CBN does not regulate NNPC’s FX purchase, says Cardoso
•Edun insists IMF doesn’t teleguide Tinubu’s administration
Governor of the Central Bank of Nigeria (CBN), Yemi Cardoso, said NNPC Limited, like every “other customer”, is free to buy dollars from the foreign exchange market without any encumbrance.
The CBN boss spoke yesterday at an engagement of Nigeria’s delegation with foreign investors on the sidelines of the ongoing World Bank/International Monetary Fund (IMF) Annual Meetings in Washington DC.
Standard Chartered Bank, Goldman Sachs and JP Morgan were represented at the event that was briefed by Cardoso, Director-General of the Debt Management Office, Patience Oniha; Director-General of the Budget Office of the Federation, Tanimu Yakubu; Permanent Secretary, Federal Ministry of Finance, Lydia Jafıya and others.
He was reacting to questions on the role of the authority plan in the reported mop-up of FX by NNPCL to clear its outstanding obligations in ensuring that its participation does not cause significant volatility.
Cardoso told the participants that “whether NNPCL buys dollars from the open market or somewhere” was entirely its decision” and that the CBN only acts as its banker.
The regulator was, however, not worried by the current volatility of the market, saying there would be more interest in the local currency owing to improved outlook and demand for local debt instruments.

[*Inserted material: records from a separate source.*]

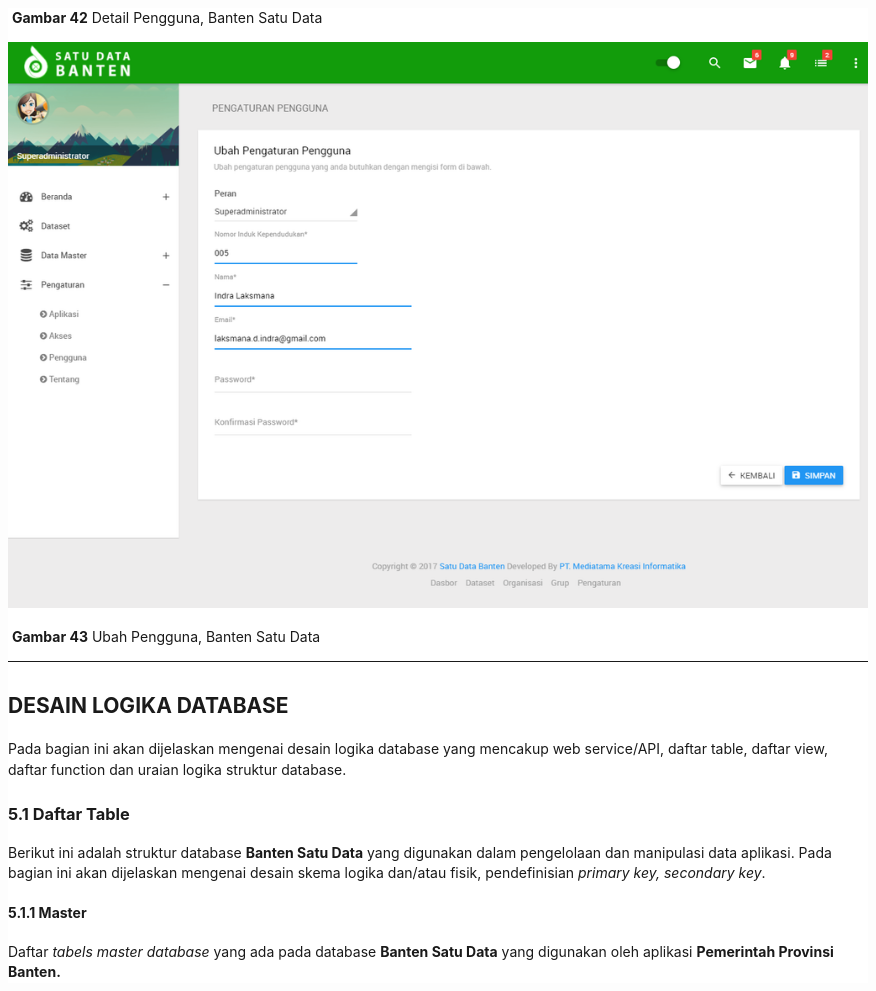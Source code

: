 
​							**Gambar 42** Detail Pengguna, Banten Satu Data

![Ubah Pengguna](/document/aplikasi/banten-satu-data/images/desain-dan-perancangan/ubah-pengguna.png)

​							**Gambar 43** Ubah Pengguna, Banten Satu Data

----------
## DESAIN LOGIKA DATABASE

Pada bagian ini akan dijelaskan mengenai desain logika database yang mencakup web service/API, daftar table, daftar view, daftar function dan uraian logika struktur database.

### 5.1 Daftar Table

Berikut ini adalah struktur database **Banten Satu Data** yang digunakan dalam pengelolaan dan manipulasi data aplikasi. Pada bagian ini akan dijelaskan mengenai desain skema logika dan/atau fisik, pendefinisian *primary key, secondary key*.

#### 5.1.1 Master

Daftar *tabels master database* yang ada pada database **Banten Satu Data** yang digunakan oleh aplikasi **Pemerintah Provinsi Banten.**
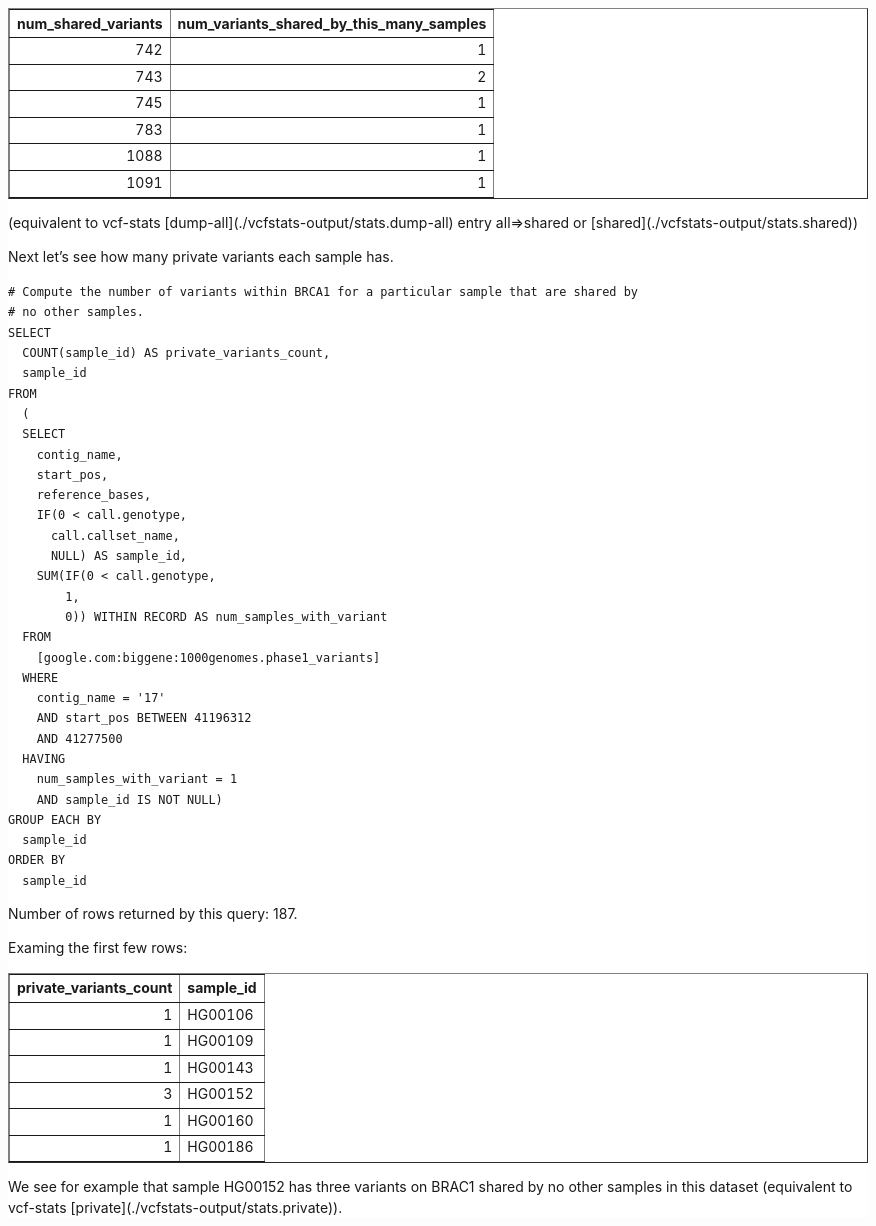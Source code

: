 
<TABLE border=1>
<TR> <TH> num_shared_variants </TH> <TH> num_variants_shared_by_this_many_samples </TH>  </TR>
  <TR> <TD align="right"> 742 </TD> <TD align="right">   1 </TD> </TR>
  <TR> <TD align="right"> 743 </TD> <TD align="right">   2 </TD> </TR>
  <TR> <TD align="right"> 745 </TD> <TD align="right">   1 </TD> </TR>
  <TR> <TD align="right"> 783 </TD> <TD align="right">   1 </TD> </TR>
  <TR> <TD align="right"> 1088 </TD> <TD align="right">   1 </TD> </TR>
  <TR> <TD align="right"> 1091 </TD> <TD align="right">   1 </TD> </TR>
   </TABLE>
(equivalent to vcf-stats [dump-all](./vcfstats-output/stats.dump-all) entry all=>shared or [shared](./vcfstats-output/stats.shared))

Next let’s see how many private variants each sample has.

```
# Compute the number of variants within BRCA1 for a particular sample that are shared by
# no other samples.
SELECT
  COUNT(sample_id) AS private_variants_count,
  sample_id
FROM
  (
  SELECT
    contig_name,
    start_pos,
    reference_bases,
    IF(0 < call.genotype,
      call.callset_name,
      NULL) AS sample_id,
    SUM(IF(0 < call.genotype,
        1,
        0)) WITHIN RECORD AS num_samples_with_variant
  FROM
    [google.com:biggene:1000genomes.phase1_variants]
  WHERE
    contig_name = '17'
    AND start_pos BETWEEN 41196312
    AND 41277500
  HAVING
    num_samples_with_variant = 1
    AND sample_id IS NOT NULL)
GROUP EACH BY
  sample_id
ORDER BY
  sample_id
```
Number of rows returned by this query: 187.

Examing the first few rows:


<TABLE border=1>
<TR> <TH> private_variants_count </TH> <TH> sample_id </TH>  </TR>
  <TR> <TD align="right">   1 </TD> <TD> HG00106 </TD> </TR>
  <TR> <TD align="right">   1 </TD> <TD> HG00109 </TD> </TR>
  <TR> <TD align="right">   1 </TD> <TD> HG00143 </TD> </TR>
  <TR> <TD align="right">   3 </TD> <TD> HG00152 </TD> </TR>
  <TR> <TD align="right">   1 </TD> <TD> HG00160 </TD> </TR>
  <TR> <TD align="right">   1 </TD> <TD> HG00186 </TD> </TR>
   </TABLE>
We see for example that sample HG00152 has three variants on BRAC1 shared by no other samples in this dataset (equivalent to vcf-stats [private](./vcfstats-output/stats.private)).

The Minister of Finance and Coordinating Minister of the Economy, Wale Edun, stated that Nigeria would continue to prioritise local resource mobilisation even as the government commits to 23 to 25 per cent revenue to output level.
Edun said that the government has asked manufacturers and businesses to invoice in naira, instead of dollars, as part of its proactive measures to reduce the demand for dollars.
“We are asking people to invoice in naira, rather than dollars, thereby reducing the demand for dollars. We have moved to free market pricing in petrol, jet fuel, kerosene, and that is the first time in 40 years that we are doing that,” he said.
The minister also dismissed the insinuation that the administration of President Bola Tinubu mimics IMF’s and World Bank’s economic ideology and swallows their advisories hook and hook, line and sinker, insisting that he and his colleague are fully responsible for the decision the government has taken.
For instance, he noted, the IMF advised against the issuance of local dollar bonds, which was eventually over-subscribed. He highlighted efforts to ensure a sustained rise in oil production, saying that the government was on course to meet its two million barrel per day (bpd) target.
Essentially, he said, subsidies (fuel and FX) were eventually removed from the pricing systems on October 2. Hence, he added, “It is now that we will assess the gains of the subsidy removal, which will be a huge dividend to the people”. Wale said the NNPCL had started the process of clearing the outstanding “payable”.